Home > mailing lists
Re: [HACKERS] Block level parallel vacuum - Mailing list pgsql-hackers

From	Robert Haas
Subject	Re: [HACKERS] Block level parallel vacuum
Date	February 27, 2019 20:44:23
Msg-id	CA+TgmoZbvyOq2S=bZKdM-SdpwUbJnW-LKo00uXViusn8SjbZ7A@mail.gmail.com Whole thread Raw
In response to	Re: [HACKERS] Block level parallel vacuum (Masahiko Sawada <sawada.mshk@gmail.com>)
Responses	Re: [HACKERS] Block level parallel vacuum
List	pgsql-hackers
Tree view
On Thu, Feb 14, 2019 at 5:17 AM Masahiko Sawada <sawada.mshk@gmail.com> wrote:
> Thank you. Attached the rebased patch.

Here are some review comments.

+         started by a single utility command.  Currently, the parallel
+         utility commands that support the use of parallel workers are
+         <command>CREATE INDEX</command> and <command>VACUUM</command>
+         without <literal>FULL</literal> option, and only when building
+         a B-tree index.  Parallel workers are taken from the pool of

That sentence is garbled.  The end part about b-tree indexes applies
only to CREATE INDEX, not to VACUUM, since VACUUM does build indexes.
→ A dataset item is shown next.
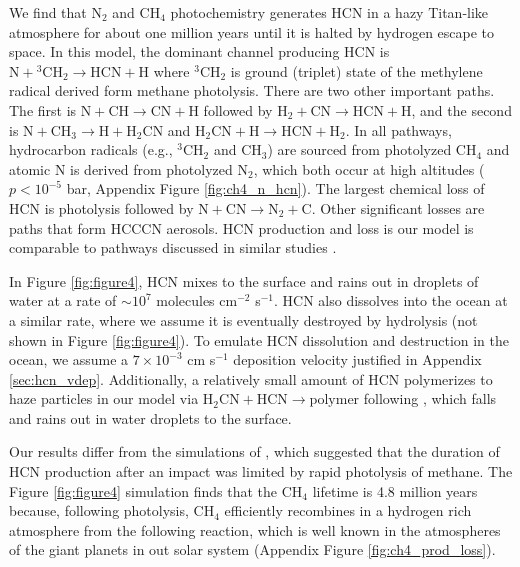We find that N$_2$ and CH$_4$ photochemistry generates HCN in a hazy Titan-like atmosphere for about one million years until it is halted by hydrogen escape to space. In this model, the dominant channel producing HCN is $\mathrm{N} + \mathrm{^3CH_2} \rightarrow \mathrm{HCN} + \mathrm{H}$ where $\mathrm{^3CH_2}$ is ground (triplet) state of the methylene radical derived form methane photolysis. There are two other important paths. The first is $\mathrm{N} + \mathrm{CH} \rightarrow \mathrm{CN} + \mathrm{H}$ followed by $\mathrm{H_2} + \mathrm{CN} \rightarrow \mathrm{HCN} + \mathrm{H}$, and the second is $\mathrm{N} + \mathrm{CH_3} \rightarrow \mathrm{H} + \mathrm{H_2CN}$ and $\mathrm{H_2CN} + \mathrm{H} \rightarrow \mathrm{HCN} + \mathrm{H_2}$. In all pathways, hydrocarbon radicals (e.g., $\mathrm{^3CH_2}$ and $\mathrm{CH_3}$) are sourced from photolyzed CH$_4$ and atomic N is derived from photolyzed N$_2$, which both occur at high altitudes ($p < 10^{-5}$ bar, Appendix Figure \ref{fig:ch4_n_hcn}). The largest chemical loss of HCN is photolysis followed by $\mathrm{N} + \mathrm{CN} \rightarrow \mathrm{N_2} + \mathrm{C}$. Other significant losses are paths that form HCCCN aerosols. HCN production and loss is our model is comparable to pathways discussed in similar studies \citep{Zahnle_1986,Tian_2011,Rimmer_2019}.

In Figure \ref{fig:figure4}, HCN mixes to the surface and rains out in droplets of water at a rate of $\sim 10^7$ molecules cm$^{-2}$ s$^{-1}$. HCN also dissolves into the ocean at a similar rate, where we assume it is eventually destroyed by hydrolysis (not shown in Figure \ref{fig:figure4}). To emulate HCN dissolution and destruction in the ocean, we assume a $7 \times 10^{-3}$ cm s$^{-1}$ deposition velocity justified in Appendix \ref{sec:hcn_vdep}. Additionally, a relatively small amount of HCN polymerizes to haze particles in our model via $\mathrm{H_2CN} + \mathrm{HCN} \rightarrow \mathrm{polymer}$ following \citet{Lavvas_2008}, which falls and rains out in water droplets to the surface.

Our results differ from the simulations of \citet{Zahnle_2020}, which suggested that the duration of HCN production after an impact was limited by rapid photolysis of methane. The Figure \ref{fig:figure4} simulation finds that the CH$_4$ lifetime is 4.8 million years because, following photolysis, CH$_4$ efficiently recombines in a hydrogen rich atmosphere from the following reaction, which is well known in the atmospheres of the giant planets in out solar system (Appendix Figure \ref{fig:ch4_prod_loss}).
+      Vacuum index and cleanup index in parallel
+      <replaceable class="parameter">N</replaceable> background
workers (for the detail
+      of each vacuum phases, please refer to <xref
linkend="vacuum-phases"/>. If the

I have two problems with this.  One is that I can't understand the
English very well. I think you mean something like: "Perform the
'vacuum index' and 'cleanup index' phases of VACUUM in parallel using
N background workers," but I'm not entirely sure.  The other is that
if that is what you mean, I don't think it's a sufficient description.
Users need to understand whether, for example, only one worker can be
used per index, or whether the work for a single index can be split
across workers.

+      parallel degree <replaceable class="parameter">N</replaceable>
is omitted,
+      then <command>VACUUM</command> decides the number of workers based on
+      number of indexes on the relation which further limited by
+      <xref linkend="guc-max-parallel-workers-maintenance"/>. Also if
this option

Now this makes it sound like it's one worker per index, but you could
be more explicit about it.

+      is specified multile times, the last parallel degree
+      <replaceable class="parameter">N</replaceable> is considered
into the account.

Typo, but I'd just delete this sentence altogether; the behavior if
the option is multiply specified seems like a triviality that need not
be documented.

+    Setting a value for <literal>parallel_workers</literal> via
+    <xref linkend="sql-altertable"/> also controls how many parallel
+    worker processes will be requested by a <command>VACUUM</command>
+    against the table. This setting is overwritten by setting
+    <replaceable class="parameter">N</replaceable> of
<literal>PARALLEL</literal>
+    option.

I wonder if we really want this behavior.  Should a setting that
controls the degree of parallelism when scanning the table also affect
VACUUM?  I tend to think that we probably don't ever want VACUUM of a
table to be parallel by default, but rather something that the user
must explicitly request.  Happy to hear other opinions.  If we do want
this behavior, I think this should be written differently, something
like this: The PARALLEL N option to VACUUM takes precedence over this
option.

+ * parallel mode nor destories the parallel context. For updating the index

Spelling.

+/* DSM keys for parallel lazy vacuum */
+#define PARALLEL_VACUUM_KEY_SHARED UINT64CONST(0xFFFFFFFFFFF00001)
+#define PARALLEL_VACUUM_KEY_DEAD_TUPLES UINT64CONST(0xFFFFFFFFFFF00002)
+#define PARALLEL_VACUUM_KEY_QUERY_TEXT UINT64CONST(0xFFFFFFFFFFF00003)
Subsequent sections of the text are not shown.